Another way to look at it is, if you drink coffee or tea or other caffeinated beverage during your peak cortisol production phase, the caffeine will be less effective. Plus, by doubling down on stimulants (cortisol and caffeine) you may build up a tolerance over time, which means more coffee to get the same pick-me-up.
Andrew Huberman, neuroscientist and professor at Stanford University School of Medicine, takes it a step further, waiting 90 to 120 minutes (2 hours?!!) for his first cup of coffee, even though he’s “thinking about and fantasizing about and craving caffeine” the moment he wakes up.
“The reason I delay caffeine is that one of the factors that induces a sense of sleepiness is the build-up of adenosine in our system,” he said. "The buildup of adenosine accumulates the longer we’re awake, so early morning your adenosine levels are likely to be very low.

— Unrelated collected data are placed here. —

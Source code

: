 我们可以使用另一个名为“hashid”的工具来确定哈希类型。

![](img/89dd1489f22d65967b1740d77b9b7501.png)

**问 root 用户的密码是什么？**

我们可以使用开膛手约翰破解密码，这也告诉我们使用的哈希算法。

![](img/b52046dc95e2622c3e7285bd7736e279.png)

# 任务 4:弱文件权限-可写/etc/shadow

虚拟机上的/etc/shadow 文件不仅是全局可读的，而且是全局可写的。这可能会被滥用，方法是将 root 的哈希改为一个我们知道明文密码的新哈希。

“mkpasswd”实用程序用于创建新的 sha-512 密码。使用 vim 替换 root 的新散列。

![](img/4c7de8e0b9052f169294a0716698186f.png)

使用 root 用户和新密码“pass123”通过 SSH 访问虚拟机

"However, caffeine is an adenosine blocker—actually a competitive antagonist, meaning it binds to the same receptors that adenosine does." That’s why you feel more alert after your cup of joe (and after your coffee nap), because the caffeine is essentially blocking the adenosine from adhering to its normal receptors. By delaying his caffeine 90 minutes to 2 hours after waking, Huberman wards off a late afternoon, or even early afternoon, crash after the caffeine wears off. And the delay allows for cortisol to follow its regular pattern.
“One of the best ways to ensure a caffeine crash is to drink a bunch of caffeine, block all those adenosine receptors, and then by early or late afternoon when that caffeine starts to wear off and get dislodged from the receptors, a lower level of adenosine is able to create a greater level of sleepiness. It took me years to figure this out!" Huberman said. “I let my cortisol naturally come up in the morning, I avoid drinking caffeine 90 minutes to 2 hours after waking, and when I do that I find that I don’t experience the afternoon crash.”
Daily behaviors affect your sleep at night
You may not be thinking about sleep first thing in the morning—or maybe you are if you're feeling fuzzy—but the reality is that many of our daily behaviors can help bolster or detract from a good night’s sleep. Ultimately, pushing back your first cup of coffee or “dose” of caffeine optimizes the relationship between cortisol, adenosine, wakefulness and sleepiness, and helps provide a nice, consistent arc of energy throughout the day.
Where to start?
If just the thought of delaying your morning caffeine buzz stresses you out, consider pushing your first cup back in 15-minute increments rather than trying to wait a full one to two hours. Plus, many people gulp down their coffee out of habit as part of a chaotic morning, and delaying your first cup might also be worth experimenting with until you have a few minutes to actually enjoy it.
Bottom line: The best time to drink coffee is likely mid-to-late morning, when your cortisol levels have dipped back down from their earlier peak. If you wake up at 8:00 a.m., for instance, you might want to try drinking your coffee between 10:00 a.m. and noon. If you’re willing to give it a try, delaying your morning brew for a few hours can give you longer-lasting energy.